Out of sight, out of mind, they say. Well, in this case, they were right! I totally forgot about it. It spent a little over three years in the dark without a drop of water. Most of the time, the storage area is only lit indirectly by a few plant lights on the far side of the room and occasionally by a ceiling light if someone is looking for something down there, but behind a box as it had been, the plant would have been in total darkness essentially the whole three years.
Then I found it last September when I went looking for a bag of sphagnum moss (which I never did find).
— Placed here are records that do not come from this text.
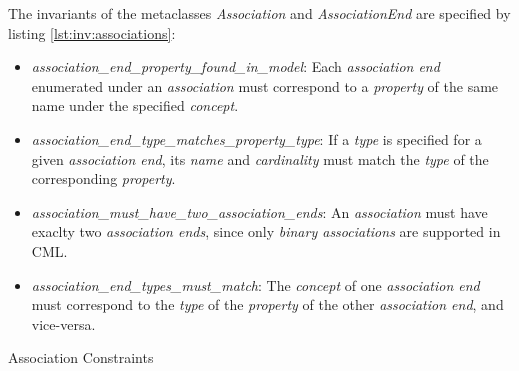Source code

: The invariants of the metaclasses \emph{Association} and \emph{AssociationEnd}
are specified by listing \ref{lst:inv:associations}:

\begin{itemize}

\item \emph{association\_end\_property\_found\_in\_model}:
Each \emph{association end} enumerated under an \emph{association}
must correspond to a \emph{property} of the same name under the specified \emph{concept}.

\item \emph{association\_end\_type\_matches\_property\_type}:
If a \emph{type} is specified for a given \emph{association end},
its \emph{name} and \emph{cardinality} must match the \emph{type}
of the corresponding \emph{property}.

\item \emph{association\_must\_have\_two\_association\_ends}:
An \emph{association} must have exaclty two \emph{association ends},
since only \emph{binary associations} are supported in CML.

\item \emph{association\_end\_types\_must\_match}:
The \emph{concept} of one \emph{association end} must correspond
to the \emph{type} of the \emph{property} of the other \emph{association end},
and vice-versa.

\end{itemize}

\begin{code}

\caption{Association Constraints}
\label{lst:inv:associations}
\end{code}

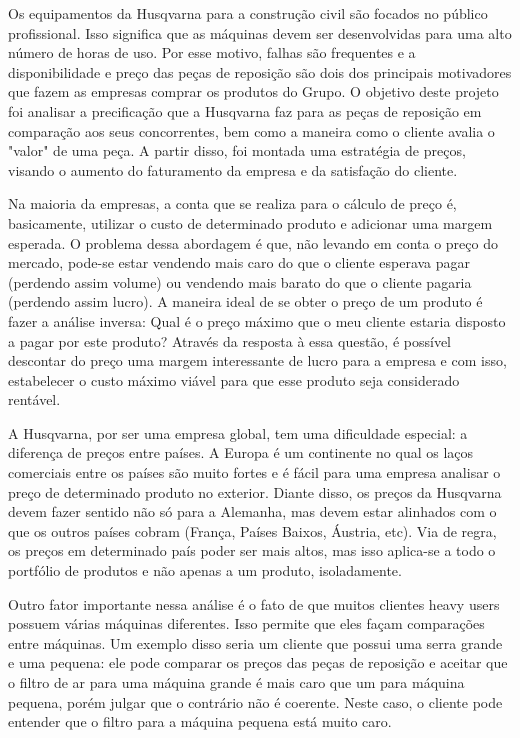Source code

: \documentclass[12pt]{article}
\begin{document}
	Os equipamentos da Husqvarna para a construção civil são focados no público profissional. Isso significa que as máquinas devem ser desenvolvidas para uma alto número de horas de uso. Por esse motivo, falhas são frequentes e a disponibilidade e preço das peças de reposição são dois dos principais motivadores que fazem as empresas comprar os produtos do Grupo. O objetivo deste projeto foi analisar a precificação que a Husqvarna faz para as peças de reposição em comparação aos seus concorrentes, bem como a maneira como o cliente avalia o "valor" de uma peça. A partir disso, foi montada uma estratégia de preços, visando o aumento do faturamento da empresa e da satisfação do cliente.

	Na maioria da empresas, a conta que se realiza para o cálculo de preço é, basicamente, utilizar o custo de determinado produto e adicionar uma margem esperada. O problema dessa abordagem é que, não levando em conta o preço do mercado, pode-se estar vendendo mais caro do que o cliente esperava pagar (perdendo assim volume) ou vendendo mais barato do que o cliente pagaria (perdendo assim lucro). A maneira ideal de se obter o preço de um produto é fazer a análise inversa: Qual é o preço máximo que o meu cliente estaria disposto a pagar por este produto? Através da resposta à essa questão, é possível descontar do preço uma margem interessante de lucro para a empresa e com isso, estabelecer o custo máximo viável para que esse produto seja considerado rentável.

	A Husqvarna, por ser uma empresa global, tem uma dificuldade especial: a diferença de preços entre países. A Europa é um continente no qual os laços comerciais entre os países são muito fortes e é fácil para uma empresa analisar o preço de determinado produto no exterior. Diante disso, os preços da Husqvarna devem fazer sentido não só para a Alemanha, mas devem estar alinhados com o que os outros países cobram (França, Países Baixos, Áustria, etc). Via de regra, os preços em determinado país poder ser mais altos, mas isso aplica-se a todo o portfólio de produtos e não apenas a um produto, isoladamente.

	Outro fator importante nessa análise é o fato de que muitos clientes heavy users possuem várias máquinas diferentes. Isso permite que eles façam comparações entre máquinas. Um exemplo disso seria um cliente que possui uma serra grande e uma pequena: ele pode comparar os preços das peças de reposição e aceitar que o filtro de ar para uma máquina grande é mais caro que um para máquina pequena, porém julgar que o contrário não é coerente. Neste caso, o cliente pode entender que o filtro para a máquina pequena está muito caro.
\end{document}
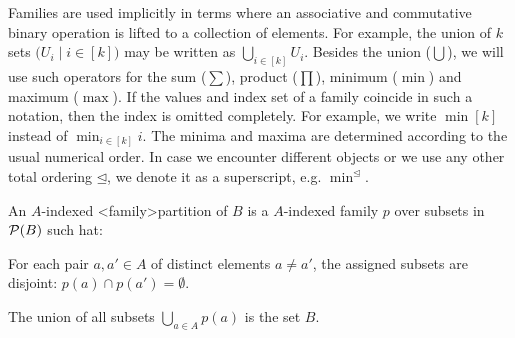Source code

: \documentclass[../document.tex]{subfiles}
\begin{document}
    Families are used implicitly in terms where an associative and commutative binary operation is lifted to a collection of elements.
    For example, the union of \(k\) sets \(\big(U_i \mid i \in [k]\big)\) may be written as \(\bigcup_{i \in [k]} U_i\).
    Besides the union (\(\bigcup\)), we will use such operators for the sum (\(\sum\)), product (\(\prod\)), minimum (\(\min\)) and maximum (\(\max\)).
    If the values and index set of a family coincide in such a notation, then the index is omitted completely.
    For example, we write \(\min [k]\) instead of \(\min_{i \in [k]} i\).
    The minima and maxima are determined according to the usual numerical order.
    In case we encounter different objects or we use any other total ordering \(\unlhd\), we denote it as a superscript, e.g. \(\min^{\unlhd}\).

    An \(A\)-indexed <family>{partition} of \(B\) is a \(A\)-indexed family \(p\) over subsets in \(\mathcal{P}(B)\) such hat:
    \begin{inparaenum}[(i)]
        \item For each pair \(a, a' \in A\) of distinct elements \(a \neq a'\), the assigned subsets are disjoint: \(p(a) \cap p(a') = \emptyset\).
        \item The union of all subsets \(\bigcup_{a \in A} p(a)\) is the set \(B\).
    \end{inparaenum}
\end{document}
Amazingly, the crested euphorbia looked perfectly fine. It was still dark green, just like when I stuffed it into its corner. It had put on no etiolated growth and seemed as plump as ever. (Plump in a hard way: this kind of euphorbia, with its nasty little spines, is not a plant you’ll be wanting to squeeze!)
I quickly repotted it and moved to a sunny spot.
Nothing happened. Through fall and winter, it didn’t react at all. I watered it modestly, so it was getting some water, but no growth was visible. I wasn’t even sure it was really alive: maybe it had died and had undergone some sort of plant mummification that kept it looking … well, not exactly alive, but not dead either.
Then, on the first day of spring, I could see from across the room something seemed different. A closer inspection showed that it was putting out tiny new leaves. Yes, it’s starting to grow again! Undoubtedly the lengthening days had told the plant it was time to wake up and get to business.
Don’t Do This at Home!
Now, I’m not recommending that you stick your crested euphorbia or any other plant in a dark corner for three years without watering it at all, but it would appear that this plant is much, much tougher than I would ever have thought.
It would certainly be a great plant choice for snowbirds*!
*Snowbird: person who migrates annually from colder climates to a tropical one for the winter, then back again in the spring.